- CD cover art
- Developer: Capstone Software
- Publishers: IntraCorp GameTek
- Engine: Wolfenstein 3D engine
- Platform: MS-DOS
- Release: March 1994
- Genre: First-person shooter
- Modes: Single-player, multiplayer

= Corridor 7: Alien Invasion =

1994 video game

Corridor 7: Alien Invasion is a first-person shooter video game developed by Capstone Software and published by IntraCorp and GameTek. The game was poorly received, largely due to its use of the outdated Wolfenstein 3D engine. A sequel, Corridor 8: Galactic Wars, was announced but later canceled.

==Plot==
The staff of a top-secret research laboratory, Corridor 7, inadvertently opens an interdimensional portal known as the Vortex while experimenting on an alien artifact recovered from Mars. Shortly after, hostile aliens emerge from the Vortex and kill all of the staff. The player, as a lone special forces soldier, enters the base to fight the aliens and destroy the artifact, thereby closing the Vortex.

==Gameplay==

Gameplay screenshot

Corridor 7 consists of 30 floors (with 40 floors in the CD version) and 6 bonus floors. The player is tasked with killing a certain number of enemies before the exit to the next floor is accessible. There are four difficulty settings, which modify the number of enemies that need to be eliminated and how much damage the player will take from enemy attacks and traps. In the CD version, there is a fifth setting ("President") which randomly scatters items and enemies throughout the game.

The player can activate the proximity map in one corner of the screen, showing a small section of the current level with active aliens marked in yellow. The map can be expanded by finding the floor plan.

The player is equipped with a visor capable of both infrared and night vision. Infrared is employed to detect invisible traps, while night vision enhances the player's vision in dark areas of the game.

Ammunition and health are not scattered around the levels as objects to pick up, but rather as dispenser bays encased in the level walls. The map can be expanded by finding the floor plan. Health is also available in rooms called Health Chambers, where the player can obtain up to 100 hit points. There are two ammo types for human firearms and alien firearms.

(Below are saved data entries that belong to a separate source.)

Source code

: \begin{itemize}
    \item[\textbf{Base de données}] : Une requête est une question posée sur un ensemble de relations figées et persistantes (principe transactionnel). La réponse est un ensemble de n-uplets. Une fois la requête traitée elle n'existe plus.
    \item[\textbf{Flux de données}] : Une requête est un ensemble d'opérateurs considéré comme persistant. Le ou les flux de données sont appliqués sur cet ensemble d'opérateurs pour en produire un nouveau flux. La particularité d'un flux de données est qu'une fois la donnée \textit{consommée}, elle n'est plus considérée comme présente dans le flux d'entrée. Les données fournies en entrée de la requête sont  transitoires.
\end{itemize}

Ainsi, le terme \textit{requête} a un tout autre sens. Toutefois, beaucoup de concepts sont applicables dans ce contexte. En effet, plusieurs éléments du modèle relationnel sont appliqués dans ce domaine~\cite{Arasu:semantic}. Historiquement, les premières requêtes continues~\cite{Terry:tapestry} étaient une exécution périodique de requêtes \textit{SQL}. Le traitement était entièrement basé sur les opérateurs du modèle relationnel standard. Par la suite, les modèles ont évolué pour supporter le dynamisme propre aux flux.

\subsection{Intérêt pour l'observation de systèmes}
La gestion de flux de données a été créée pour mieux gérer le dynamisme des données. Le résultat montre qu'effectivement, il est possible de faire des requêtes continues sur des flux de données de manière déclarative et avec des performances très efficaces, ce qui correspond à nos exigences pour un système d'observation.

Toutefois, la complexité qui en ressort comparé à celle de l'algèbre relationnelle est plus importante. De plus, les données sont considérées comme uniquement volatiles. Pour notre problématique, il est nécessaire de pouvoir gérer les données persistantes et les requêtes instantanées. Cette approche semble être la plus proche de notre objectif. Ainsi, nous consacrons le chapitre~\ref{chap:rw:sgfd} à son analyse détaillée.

Locked areas require a color-coded (blue or red) pass card to be opened, which are granted by interacting with computer terminals.

===Multiplayer===
The success of the multiplayer modes in Doom is believed to be the reason behind the addition of LAN and modem game play modes in the CD release of Corridor 7. The only multiplayer mode featured is deathmatch, with 8 multiplayer maps included. Players can play as either the special forces soldiers from the single-player mode or as one of the aliens; playing as an alien results in possessing the distinctive abilities of the creature chosen (e.g. speed or endurance).

==Reception==

Corridor 7 received mixed reviews at launch. Chris Anderson of PC Zone stated that the game offered "nothing new and what is there isn't very exciting", and largely criticized its use of the Wolfenstein 3D engine.

Review score
| Publication | Score |
|---|---|
| PC Zone | 55% |

==Legacy==
Corridor 8: Galactic Wars was the planned sequel to Corridor 7. The game was in development and used the Build engine, though it was never finished because the developer, Capstone Software, went bankrupt along with their parent company, IntraCorp, in 1996. The game only made it to prototype stage. In 2005, Les Bird sent the Corridor 8 prototype source code to a Corridor 7 fan, who put it onto his website as a free download.